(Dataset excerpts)
*** Block opens ***

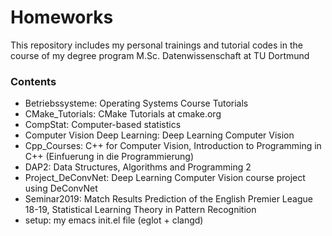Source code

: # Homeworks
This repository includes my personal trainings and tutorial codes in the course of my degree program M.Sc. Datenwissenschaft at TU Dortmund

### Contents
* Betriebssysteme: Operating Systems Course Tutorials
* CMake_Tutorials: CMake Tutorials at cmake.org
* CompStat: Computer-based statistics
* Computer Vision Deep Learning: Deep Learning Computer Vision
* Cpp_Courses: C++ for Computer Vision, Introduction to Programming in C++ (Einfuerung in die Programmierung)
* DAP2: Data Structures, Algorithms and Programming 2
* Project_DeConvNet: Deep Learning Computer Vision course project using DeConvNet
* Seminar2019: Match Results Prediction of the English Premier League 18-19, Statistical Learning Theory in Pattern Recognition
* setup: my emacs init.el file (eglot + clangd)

*** Block closes ***
*** Block opens ***

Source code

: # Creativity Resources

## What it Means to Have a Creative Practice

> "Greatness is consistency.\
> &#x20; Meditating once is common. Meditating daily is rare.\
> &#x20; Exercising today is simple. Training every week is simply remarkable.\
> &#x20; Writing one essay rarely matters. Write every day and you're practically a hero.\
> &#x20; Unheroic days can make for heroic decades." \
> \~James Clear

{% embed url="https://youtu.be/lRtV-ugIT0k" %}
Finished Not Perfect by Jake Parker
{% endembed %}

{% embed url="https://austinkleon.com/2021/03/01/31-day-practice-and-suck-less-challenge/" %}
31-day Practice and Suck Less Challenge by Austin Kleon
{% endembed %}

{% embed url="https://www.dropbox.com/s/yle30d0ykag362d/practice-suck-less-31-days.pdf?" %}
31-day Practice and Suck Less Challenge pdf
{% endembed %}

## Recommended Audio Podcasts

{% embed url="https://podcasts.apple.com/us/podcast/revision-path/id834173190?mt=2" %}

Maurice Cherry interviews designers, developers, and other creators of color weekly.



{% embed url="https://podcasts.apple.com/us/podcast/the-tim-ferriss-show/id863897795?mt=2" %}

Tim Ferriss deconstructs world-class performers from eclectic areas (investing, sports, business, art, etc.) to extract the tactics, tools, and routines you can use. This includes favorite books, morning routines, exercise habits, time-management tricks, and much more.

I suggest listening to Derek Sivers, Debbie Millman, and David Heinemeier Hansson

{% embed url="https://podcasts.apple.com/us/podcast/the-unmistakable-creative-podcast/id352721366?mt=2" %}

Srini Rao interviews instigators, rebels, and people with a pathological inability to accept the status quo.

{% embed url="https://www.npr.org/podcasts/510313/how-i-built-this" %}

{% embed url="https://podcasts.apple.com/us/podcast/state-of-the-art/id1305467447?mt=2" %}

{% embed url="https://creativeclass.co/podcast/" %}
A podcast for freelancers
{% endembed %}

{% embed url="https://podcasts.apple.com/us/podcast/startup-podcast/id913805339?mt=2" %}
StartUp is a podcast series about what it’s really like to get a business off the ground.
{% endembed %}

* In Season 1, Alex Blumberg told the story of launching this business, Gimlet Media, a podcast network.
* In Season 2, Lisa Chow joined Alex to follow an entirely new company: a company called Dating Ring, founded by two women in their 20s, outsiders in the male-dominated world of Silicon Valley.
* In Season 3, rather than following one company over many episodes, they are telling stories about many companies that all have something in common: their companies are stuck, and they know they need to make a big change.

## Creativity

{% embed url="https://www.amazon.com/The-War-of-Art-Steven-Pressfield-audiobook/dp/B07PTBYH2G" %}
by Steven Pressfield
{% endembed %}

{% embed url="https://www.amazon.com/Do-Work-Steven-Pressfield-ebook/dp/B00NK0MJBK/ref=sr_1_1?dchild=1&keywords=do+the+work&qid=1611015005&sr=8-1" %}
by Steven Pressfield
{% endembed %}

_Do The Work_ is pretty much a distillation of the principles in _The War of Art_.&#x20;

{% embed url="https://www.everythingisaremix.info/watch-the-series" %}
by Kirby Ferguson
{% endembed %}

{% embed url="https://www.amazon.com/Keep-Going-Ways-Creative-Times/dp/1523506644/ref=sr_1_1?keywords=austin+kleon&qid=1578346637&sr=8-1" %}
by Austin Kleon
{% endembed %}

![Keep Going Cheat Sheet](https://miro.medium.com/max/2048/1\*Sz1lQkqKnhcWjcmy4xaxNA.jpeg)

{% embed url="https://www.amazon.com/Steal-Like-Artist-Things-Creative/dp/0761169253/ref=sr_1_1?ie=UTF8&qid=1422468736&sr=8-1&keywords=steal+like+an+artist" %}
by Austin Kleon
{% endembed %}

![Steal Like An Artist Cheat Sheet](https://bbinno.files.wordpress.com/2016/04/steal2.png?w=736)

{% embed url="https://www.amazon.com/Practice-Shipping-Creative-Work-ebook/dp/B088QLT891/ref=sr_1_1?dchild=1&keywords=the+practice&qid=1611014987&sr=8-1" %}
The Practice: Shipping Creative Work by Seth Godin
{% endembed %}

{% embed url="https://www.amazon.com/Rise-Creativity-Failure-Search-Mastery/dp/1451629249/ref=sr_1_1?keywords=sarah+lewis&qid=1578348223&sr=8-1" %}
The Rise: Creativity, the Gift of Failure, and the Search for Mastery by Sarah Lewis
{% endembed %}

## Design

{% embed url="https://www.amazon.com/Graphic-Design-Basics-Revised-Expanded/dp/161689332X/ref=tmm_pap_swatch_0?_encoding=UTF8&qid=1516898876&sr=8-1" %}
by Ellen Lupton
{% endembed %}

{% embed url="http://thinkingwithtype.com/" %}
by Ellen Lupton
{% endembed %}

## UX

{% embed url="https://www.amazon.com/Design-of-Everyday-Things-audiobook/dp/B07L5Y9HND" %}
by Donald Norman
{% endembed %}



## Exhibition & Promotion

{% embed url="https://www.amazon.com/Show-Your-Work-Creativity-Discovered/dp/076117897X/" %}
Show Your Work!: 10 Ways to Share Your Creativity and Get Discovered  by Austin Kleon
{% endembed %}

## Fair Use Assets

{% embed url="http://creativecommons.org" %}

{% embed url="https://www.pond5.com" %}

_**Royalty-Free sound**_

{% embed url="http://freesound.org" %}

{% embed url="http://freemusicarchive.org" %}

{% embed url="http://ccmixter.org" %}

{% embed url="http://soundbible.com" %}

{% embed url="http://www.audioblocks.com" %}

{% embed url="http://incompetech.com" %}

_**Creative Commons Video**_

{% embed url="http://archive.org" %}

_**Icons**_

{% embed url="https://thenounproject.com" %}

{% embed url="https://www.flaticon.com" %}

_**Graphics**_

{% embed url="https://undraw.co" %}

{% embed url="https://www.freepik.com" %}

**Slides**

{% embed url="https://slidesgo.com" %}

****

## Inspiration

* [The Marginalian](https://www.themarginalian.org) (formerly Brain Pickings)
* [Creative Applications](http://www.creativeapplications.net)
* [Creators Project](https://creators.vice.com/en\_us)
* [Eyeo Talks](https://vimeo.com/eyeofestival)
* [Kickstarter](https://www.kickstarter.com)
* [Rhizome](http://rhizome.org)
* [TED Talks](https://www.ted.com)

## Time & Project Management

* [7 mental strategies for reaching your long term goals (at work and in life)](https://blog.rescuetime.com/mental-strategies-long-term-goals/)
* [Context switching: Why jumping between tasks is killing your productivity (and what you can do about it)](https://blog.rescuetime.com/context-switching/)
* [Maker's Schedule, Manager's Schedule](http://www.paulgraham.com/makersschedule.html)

*** Block closes ***
*** Block opens ***

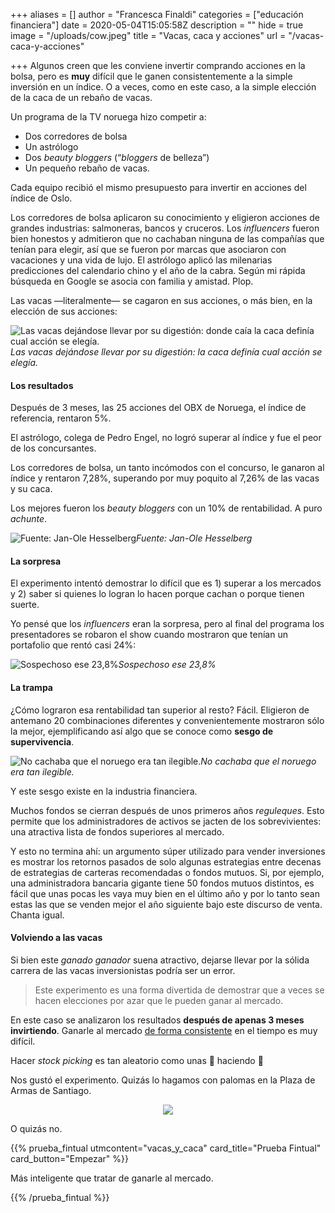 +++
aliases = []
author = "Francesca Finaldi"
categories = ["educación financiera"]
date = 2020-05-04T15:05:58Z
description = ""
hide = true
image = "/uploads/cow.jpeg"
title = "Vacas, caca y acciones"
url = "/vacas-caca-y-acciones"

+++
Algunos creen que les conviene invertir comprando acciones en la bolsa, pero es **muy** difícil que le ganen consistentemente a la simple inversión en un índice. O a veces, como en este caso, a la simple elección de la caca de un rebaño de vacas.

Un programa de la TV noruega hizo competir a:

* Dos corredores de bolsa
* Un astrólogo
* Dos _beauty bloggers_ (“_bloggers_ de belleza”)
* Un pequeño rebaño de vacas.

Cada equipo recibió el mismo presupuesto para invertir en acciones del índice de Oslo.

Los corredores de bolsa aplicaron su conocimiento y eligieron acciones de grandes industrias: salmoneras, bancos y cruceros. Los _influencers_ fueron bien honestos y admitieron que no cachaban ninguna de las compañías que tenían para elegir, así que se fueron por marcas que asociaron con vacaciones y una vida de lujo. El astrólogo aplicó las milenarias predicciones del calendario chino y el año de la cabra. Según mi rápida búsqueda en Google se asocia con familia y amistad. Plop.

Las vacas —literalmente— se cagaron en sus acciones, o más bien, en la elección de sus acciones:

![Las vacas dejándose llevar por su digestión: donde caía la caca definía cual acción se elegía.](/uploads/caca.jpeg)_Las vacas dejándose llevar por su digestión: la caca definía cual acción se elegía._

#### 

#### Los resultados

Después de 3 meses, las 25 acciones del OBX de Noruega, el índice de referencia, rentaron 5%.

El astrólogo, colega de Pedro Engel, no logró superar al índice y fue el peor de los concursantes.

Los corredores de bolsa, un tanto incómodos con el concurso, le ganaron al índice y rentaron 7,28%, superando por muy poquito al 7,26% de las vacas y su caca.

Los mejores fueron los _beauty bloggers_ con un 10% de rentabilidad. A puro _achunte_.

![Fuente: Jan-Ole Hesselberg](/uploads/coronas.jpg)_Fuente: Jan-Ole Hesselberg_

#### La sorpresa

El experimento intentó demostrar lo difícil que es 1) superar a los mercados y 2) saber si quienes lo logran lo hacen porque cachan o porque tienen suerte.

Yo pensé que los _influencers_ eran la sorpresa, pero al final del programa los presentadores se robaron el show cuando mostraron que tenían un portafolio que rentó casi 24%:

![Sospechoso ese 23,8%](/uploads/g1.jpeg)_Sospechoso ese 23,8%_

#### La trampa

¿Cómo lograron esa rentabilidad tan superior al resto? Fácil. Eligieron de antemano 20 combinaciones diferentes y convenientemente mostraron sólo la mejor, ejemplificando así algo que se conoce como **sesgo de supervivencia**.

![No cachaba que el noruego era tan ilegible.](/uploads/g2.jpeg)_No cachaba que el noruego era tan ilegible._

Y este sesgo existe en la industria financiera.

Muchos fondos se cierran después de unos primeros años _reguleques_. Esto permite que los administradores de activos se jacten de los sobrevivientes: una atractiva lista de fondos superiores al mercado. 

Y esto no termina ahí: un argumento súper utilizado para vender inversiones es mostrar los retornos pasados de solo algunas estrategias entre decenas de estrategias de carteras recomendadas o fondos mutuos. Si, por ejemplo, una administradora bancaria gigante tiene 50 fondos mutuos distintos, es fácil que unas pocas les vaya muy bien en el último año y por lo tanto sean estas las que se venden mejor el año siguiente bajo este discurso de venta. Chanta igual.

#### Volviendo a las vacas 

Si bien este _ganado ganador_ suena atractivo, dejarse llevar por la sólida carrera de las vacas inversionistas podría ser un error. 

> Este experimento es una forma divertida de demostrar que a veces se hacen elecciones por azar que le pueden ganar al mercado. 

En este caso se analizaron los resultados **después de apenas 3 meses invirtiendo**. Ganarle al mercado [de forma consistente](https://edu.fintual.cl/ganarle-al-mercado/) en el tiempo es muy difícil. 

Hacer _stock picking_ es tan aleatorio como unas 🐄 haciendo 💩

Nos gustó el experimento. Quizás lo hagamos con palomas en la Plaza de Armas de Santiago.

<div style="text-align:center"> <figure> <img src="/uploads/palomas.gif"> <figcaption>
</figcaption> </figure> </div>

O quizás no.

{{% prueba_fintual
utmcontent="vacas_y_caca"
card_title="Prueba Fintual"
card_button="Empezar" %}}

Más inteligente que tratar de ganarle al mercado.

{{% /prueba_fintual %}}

*** Block closes ***

- [TASK BRIEF]: Take the entries above and return only the lines from the one with "pequeño rebaño de vacas." to the one with "Yo pensé que", both included, unchanged.

- [YOUR SOLUTION]:
* Un pequeño rebaño de vacas.

Cada equipo recibió el mismo presupuesto para invertir en acciones del índice de Oslo.

Los corredores de bolsa aplicaron su conocimiento y eligieron acciones de grandes industrias: salmoneras, bancos y cruceros. Los _influencers_ fueron bien honestos y admitieron que no cachaban ninguna de las compañías que tenían para elegir, así que se fueron por marcas que asociaron con vacaciones y una vida de lujo. El astrólogo aplicó las milenarias predicciones del calendario chino y el año de la cabra. Según mi rápida búsqueda en Google se asocia con familia y amistad. Plop.

Las vacas —literalmente— se cagaron en sus acciones, o más bien, en la elección de sus acciones:

![Las vacas dejándose llevar por su digestión: donde caía la caca definía cual acción se elegía.](/uploads/caca.jpeg)_Las vacas dejándose llevar por su digestión: la caca definía cual acción se elegía._

#### 

#### Los resultados

Después de 3 meses, las 25 acciones del OBX de Noruega, el índice de referencia, rentaron 5%.

El astrólogo, colega de Pedro Engel, no logró superar al índice y fue el peor de los concursantes.

Los corredores de bolsa, un tanto incómodos con el concurso, le ganaron al índice y rentaron 7,28%, superando por muy poquito al 7,26% de las vacas y su caca.

Los mejores fueron los _beauty bloggers_ con un 10% de rentabilidad. A puro _achunte_.

![Fuente: Jan-Ole Hesselberg](/uploads/coronas.jpg)_Fuente: Jan-Ole Hesselberg_

#### La sorpresa

El experimento intentó demostrar lo difícil que es 1) superar a los mercados y 2) saber si quienes lo logran lo hacen porque cachan o porque tienen suerte.

Yo pensé que los _influencers_ eran la sorpresa, pero al final del programa los presentadores se robaron el show cuando mostraron que tenían un portafolio que rentó casi 24%:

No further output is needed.